Copy out the full listing exactly, omitting any picture it contains.

Start of GIVEN ENTRIES

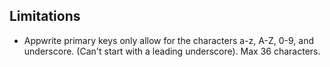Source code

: ## Limitations

- Appwrite primary keys only allow for the characters a-z, A-Z, 0-9, and underscore. (Can't start with a leading underscore). Max 36 characters.
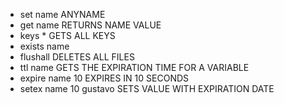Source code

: - set name ANYNAME
- get name RETURNS NAME VALUE
- keys \* GETS ALL KEYS
- exists name
- flushall DELETES ALL FILES
- ttl name GETS THE EXPIRATION TIME FOR A VARIABLE
- expire name 10 EXPIRES IN 10 SECONDS
- setex name 10 gustavo SETS VALUE WITH EXPIRATION DATE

End of GIVEN ENTRIES

### OUTPUT OF THE EXERCISE
Source code

: ## Limitations

- Appwrite primary keys only allow for the characters a-z, A-Z, 0-9, and underscore. (Can't start with a leading underscore). Max 36 characters.
Source code

: - set name ANYNAME
- get name RETURNS NAME VALUE
- keys \* GETS ALL KEYS
- exists name
- flushall DELETES ALL FILES
- ttl name GETS THE EXPIRATION TIME FOR A VARIABLE
- expire name 10 EXPIRES IN 10 SECONDS
- setex name 10 gustavo SETS VALUE WITH EXPIRATION DATE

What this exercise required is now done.